To further quantify the flow structures, we analyzed the vorticity field $\mathbf{\omega} = \nabla \times \mathbf{u}$ from the CFD results. The strength of the shed vortex ring and its spatial relationship with the wing during upstroke were critical. We defined a dimensionless interaction parameter $\zeta$ for the upstroke phase:
$$ \zeta(t) = \frac{ \| \int_{V_{vortex}} \mathbf{\omega} \, dV \| }{ A_{wing} \, \| \mathbf{U}_{wing}(t) \| } $$
where the numerator is the magnitude of the total vorticity in the captured vortex core volume $V_{vortex}$, $A_{wing}$ is the wing area, and $\mathbf{U}_{wing}(t)$ is the wing’s velocity vector. A time series of $\zeta(t)$ showed a sharp correlation with the lift coefficient $C_L(t)$ during upstroke, confirming the causal link. Table 4 summarizes key vortex parameters extracted from the CFD simulation for the optimized flying butterfly drone case.
| Parameter | Downstroke Vortex Ring | Upstroke Trailing-Edge Vortex (TEV) | Interaction Phase |
|---|---|---|---|
| Core Circulation $\Gamma$ (m²/s) | 0.45 | 0.38 | Early Upstroke |
| Core Diameter (mm) | 35 | 28 | Early Upstroke |
| Distance from Wing TE (mm) | N/A (shed) | 8 – 15 | Early Upstroke |
| Induced Velocity at Wing (m/s) | N/A | 1.2 – 2.0 | Peak Upstroke Lift |
| Estimated Pressure Drop (Pa) | N/A | 45 – 120 | Peak Upstroke Lift |
The success of the reinforcement learning framework in optimizing the flying butterfly drone’s performance opens new avenues for control strategy development. The policy learned by the agent encodes a complex, time-varying actuation pattern that efficiently orchestrates vortex generation and capture. We analyzed the learned policy by examining the relationship between the state variables and the action outputs. A simplified representation of the policy for the stroke angle $\phi(t)$ can be approximated as a nonlinear function of the phase within the flapping cycle $\psi$ and the recent history of lift force:
$$ \phi(t) \approx f_{\theta}(\psi, L(t-1), L(t-2), \dot{\phi}(t-1)) $$
where $f_{\theta}$ is the neural network parameterized by $\theta$. This indicates that the flying butterfly drone’s control system effectively uses feedback from its immediate aerodynamic state to adjust its kinematics, creating an adaptive, closed-loop flapping strategy superior to any fixed open-loop pattern.

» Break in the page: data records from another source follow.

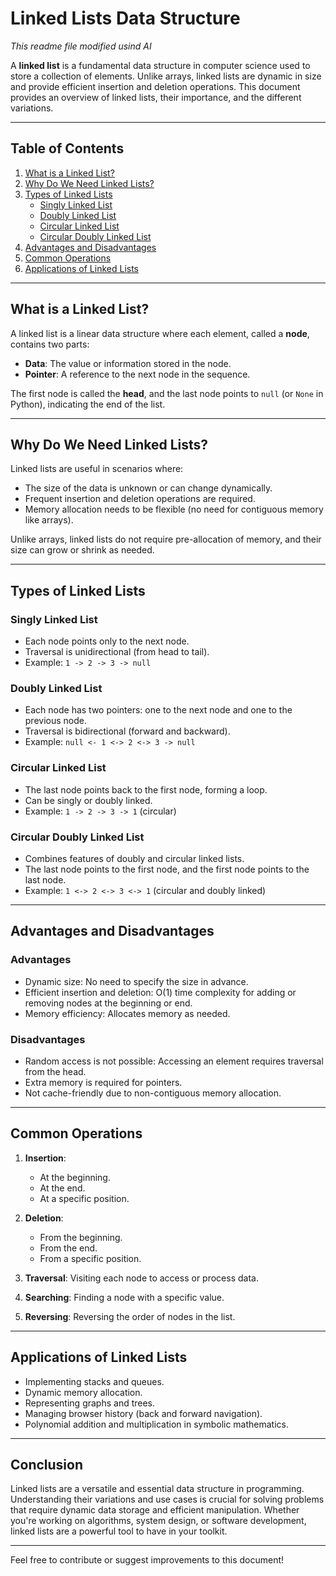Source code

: # Linked Lists Data Structure

*This readme file modified usind AI*

A **linked list** is a fundamental data structure in computer science used to store a collection of elements. Unlike arrays, linked lists are dynamic in size and provide efficient insertion and deletion operations. This document provides an overview of linked lists, their importance, and the different variations.

---

## Table of Contents

1. [What is a Linked List?](#what-is-a-linked-list)
2. [Why Do We Need Linked Lists?](#why-do-we-need-linked-lists)
3. [Types of Linked Lists](#types-of-linked-lists)
   - [Singly Linked List](#singly-linked-list)
   - [Doubly Linked List](#doubly-linked-list)
   - [Circular Linked List](#circular-linked-list)
   - [Circular Doubly Linked List](#circular-doubly-linked-list)
4. [Advantages and Disadvantages](#advantages-and-disadvantages)
5. [Common Operations](#common-operations)
6. [Applications of Linked Lists](#applications-of-linked-lists)

---

## What is a Linked List?

A linked list is a linear data structure where each element, called a **node**, contains two parts:

- **Data**: The value or information stored in the node.
- **Pointer**: A reference to the next node in the sequence.

The first node is called the **head**, and the last node points to `null` (or `None` in Python), indicating the end of the list.

---

## Why Do We Need Linked Lists?

Linked lists are useful in scenarios where:

- The size of the data is unknown or can change dynamically.
- Frequent insertion and deletion operations are required.
- Memory allocation needs to be flexible (no need for contiguous memory like arrays).

Unlike arrays, linked lists do not require pre-allocation of memory, and their size can grow or shrink as needed.

---

## Types of Linked Lists

### Singly Linked List

- Each node points only to the next node.
- Traversal is unidirectional (from head to tail).
- Example: `1 -> 2 -> 3 -> null`

### Doubly Linked List

- Each node has two pointers: one to the next node and one to the previous node.
- Traversal is bidirectional (forward and backward).
- Example: `null <- 1 <-> 2 <-> 3 -> null`

### Circular Linked List

- The last node points back to the first node, forming a loop.
- Can be singly or doubly linked.
- Example: `1 -> 2 -> 3 -> 1` (circular)

### Circular Doubly Linked List

- Combines features of doubly and circular linked lists.
- The last node points to the first node, and the first node points to the last node.
- Example: `1 <-> 2 <-> 3 <-> 1` (circular and doubly linked)

---

## Advantages and Disadvantages

### Advantages

- Dynamic size: No need to specify the size in advance.
- Efficient insertion and deletion: O(1) time complexity for adding or removing nodes at the beginning or end.
- Memory efficiency: Allocates memory as needed.

### Disadvantages

- Random access is not possible: Accessing an element requires traversal from the head.
- Extra memory is required for pointers.
- Not cache-friendly due to non-contiguous memory allocation.

---

## Common Operations

1. **Insertion**:

   - At the beginning.
   - At the end.
   - At a specific position.

2. **Deletion**:

   - From the beginning.
   - From the end.
   - From a specific position.

3. **Traversal**: Visiting each node to access or process data.

4. **Searching**: Finding a node with a specific value.

5. **Reversing**: Reversing the order of nodes in the list.

---

## Applications of Linked Lists

- Implementing stacks and queues.
- Dynamic memory allocation.
- Representing graphs and trees.
- Managing browser history (back and forward navigation).
- Polynomial addition and multiplication in symbolic mathematics.

---

## Conclusion

Linked lists are a versatile and essential data structure in programming. Understanding their variations and use cases is crucial for solving problems that require dynamic data storage and efficient manipulation. Whether you're working on algorithms, system design, or software development, linked lists are a powerful tool to have in your toolkit.

---

Feel free to contribute or suggest improvements to this document!
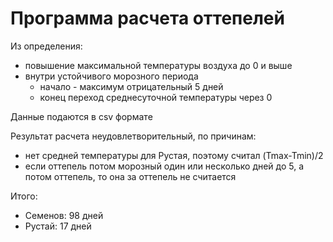 # Программа расчета оттепелей 

Из определения:
- повышение максимальной температуры воздуха до 0 и выше
- внутри устойчивого морозного периода
    - начало - максимум отрицательный 5 дней
    - конец переход среднесуточной температуры через 0

Данные подаются в csv формате

Результат расчета неудовлетворительный, по причинам:
- нет средней температуры для Рустая, поэтому считал (Tmax-Tmin)/2 
- если оттепель потом морозный один или несколько дней до 5, а потом оттепель, то она за оттепель не считается

Итого:
- Семенов: 98 дней
- Рустай: 17 дней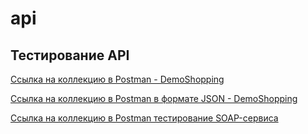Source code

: # api

## Тестирование API

[Ссылка на коллекцию в Postman - DemoShopping](https://www.postman.com/anton-8667605/workspace/anton-s-workspace/collection/45286403-b98d1373-3067-4112-91c0-48a2f8326f05?action=share&creator=45286403&active-environment=45286403-3449cc8f-9825-4837-ad34-6f4296115988)

[Ссылка на коллекцию в Postman в формате JSON - DemoShopping](https://github.com/Ballist166/api/blob/main/DemoShopping.postman_test_run.json)

[Ссылка на коллекцию в Postman тестирование SOAP-сервиса](https://www.postman.com/anton-8667605/anton-s-workspace/collection/s4jax1a/soap?action=share&creator=45286403&active-environment=45286403-2a8529fe-e37c-4b09-bbeb-76b01f081fab)
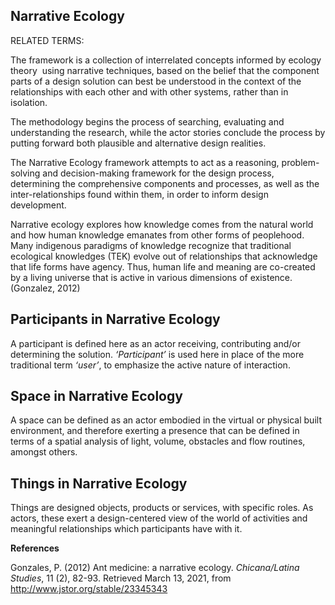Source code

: ## Narrative Ecology

RELATED TERMS: 

The framework is a collection of interrelated concepts informed by ecology theory  using narrative techniques, based on the belief that the component parts of a design solution can best be understood in the context of the relationships with each other and with other systems, rather than in isolation.

The methodology begins the process of searching, evaluating and understanding the research, while the actor stories conclude the process by putting forward both plausible and alternative design realities.

The Narrative Ecology framework attempts to act as a reasoning, problem-solving and decision-making framework for the design process, determining the comprehensive components and processes, as well as the inter-relationships found within them, in order to inform design development.

Narrative ecology explores how knowledge comes from the natural world and how human knowledge emanates from other forms of peoplehood. Many indigenous paradigms of knowledge recognize that traditional ecological knowledges (TEK) evolve out of relationships that acknowledge that life forms have agency. Thus, human life and meaning are co-created by a living universe that is active in various dimensions of existence. (Gonzalez, 2012)

## Participants in Narrative Ecology

A participant is defined here as an actor receiving, contributing and/or determining the solution. _‘Participant’_ is used here in place of the more traditional term _‘user’_, to emphasize the active nature of interaction.


## Space in Narrative Ecology


A space can be defined as an actor embodied in the virtual or physical built environment, and therefore exerting a presence that can be defined in terms of a spatial analysis of light, volume, obstacles and flow routines, amongst others.


## Things in Narrative Ecology

Things are designed objects, products or services, with specific roles. As actors, these exert a design-centered view of the world of activities and meaningful relationships which participants have with it.

**References**

Gonzales, P. (2012) Ant medicine: a narrative ecology. _Chicana/Latina Studies_, 11 (2), 82-93. Retrieved March 13, 2021, from http://www.jstor.org/stable/23345343

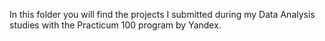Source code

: In this folder you will find the projects I submitted during my Data Analysis studies with the Practicum 100 program by Yandex. 
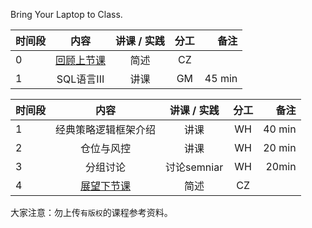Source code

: 
Bring Your Laptop to Class. 

|时间段     |  内容    | 讲课 / 实践     |  分工  |备注       |
| :---     |   :----:   |   :----:    |    :----:    | ---: |
|    0     | [回顾上节课](../WW5/WW5-Plan.md)   |  简述 | CZ |        |
|    1     | SQL语言III   |  讲课   |    GM     |    45 min    |




|时间段     |  内容    | 讲课 / 实践     |  分工  |备注       |
| :---     |   :----:    |   :----:    |    :----:    |       ---: |
|    1     | 经典策略逻辑框架介绍 |  讲课   |    WH     |   40 min     |
|    2     | 仓位与风控 |  讲课   |    WH     |   20 min     |
|    3     | 分组讨论 |   讨论semniar   |    WH     |    20min     |
|    4     | [展望下节课](../WW7/WW7-Plan.md)     |  简述 | CZ |        |


大家注意：勿上传``有版权``的课程参考资料。
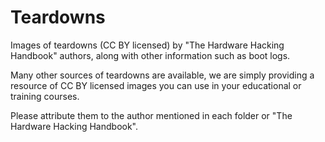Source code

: # Teardowns
Images of teardowns (CC BY licensed) by "The Hardware Hacking Handbook" authors, along with other information such as boot logs.

Many other sources of teardowns are available, we are simply providing a resource of CC BY licensed images you can use in your educational or training courses.

Please attribute them to the author mentioned in each folder or "The Hardware Hacking Handbook".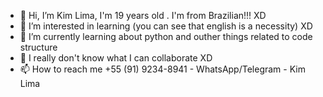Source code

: - 👋 Hi, I’m Kim Lima, I'm 19 years old . I'm from Brazilian!!! XD
- 👀 I’m interested in learning (you can see that english is a necessity) XD
- 🌱 I’m currently learning about python and outher things related to code structure
- 💞️ I really don't know what I can collaborate XD
- 📫 How to reach me +55 (91) 9234-8941 - WhatsApp/Telegram - Kim Lima

<!---
MikAlone/MikAlone is a ✨ special ✨ repository because its `README.md` (this file) appears on your GitHub profile.
You can click the Preview link to take a look at your changes.
--->
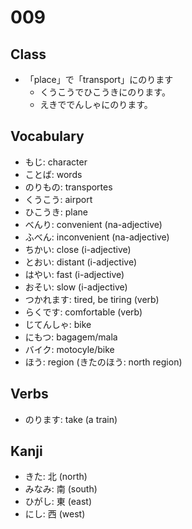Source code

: # 009

## Class

- 「place」で「transport」にのります
  - くうこうでひこうきにのります。
  - えきででんしゃにのります。

## Vocabulary

- もじ: character
- ことば: words
- のりもの: transportes
- くうこう: airport
- ひこうき: plane
- べんり: convenient (na-adjective)
- ふべん: inconvenient (na-adjective)
- ちかい: close (i-adjective)
- とおい: distant (i-adjective)
- はやい: fast (i-adjective)
- おそい: slow (i-adjective)
- つかれます: tired, be tiring (verb)
- らくです: comfortable (verb)
- じてんしゃ: bike
- にもつ: bagagem/mala
- バイク: motocyle/bike
- ほう: region (きたのほう: north region)

## Verbs

- のります: take (a train)

## Kanji

- きた: 北 (north)
- みなみ: 南 (south)
- ひがし: 東 (east)
- にし: 西 (west)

In conclusion, this work demonstrates a powerful methodology for enhancing the performance of bio-inspired aerial robots. By embedding a physical model of a flying butterfly drone within a reinforcement learning loop, we achieved a dramatic, order-of-magnitude increase in takeoff lift force. The optimization process, free from human preconceptions about efficient flapping, discovered a strategy that leverages complex unsteady aerodynamic mechanisms, specifically a vortex wake capture phenomenon during the upstroke. Detailed experimental decomposition and high-fidelity CFD simulations provided a clear physical explanation for the learned behavior, showing that inertial contributions were minimal and that the lift boost was aerodynamically driven by intelligent manipulation of vortex structures. The implications are significant for the design and control of future flying butterfly drones and other flapping-wing micro-air vehicles, suggesting that AI-driven hardware-in-the-loop optimization can unlock high-performance flight regimes inspired by, but not strictly limited to, biological paradigms. Future work will focus on implementing the learned policy on a free-flying version of the flying butterfly drone and exploring multi-objective optimization for tasks beyond takeoff, such as maneuvering and hover.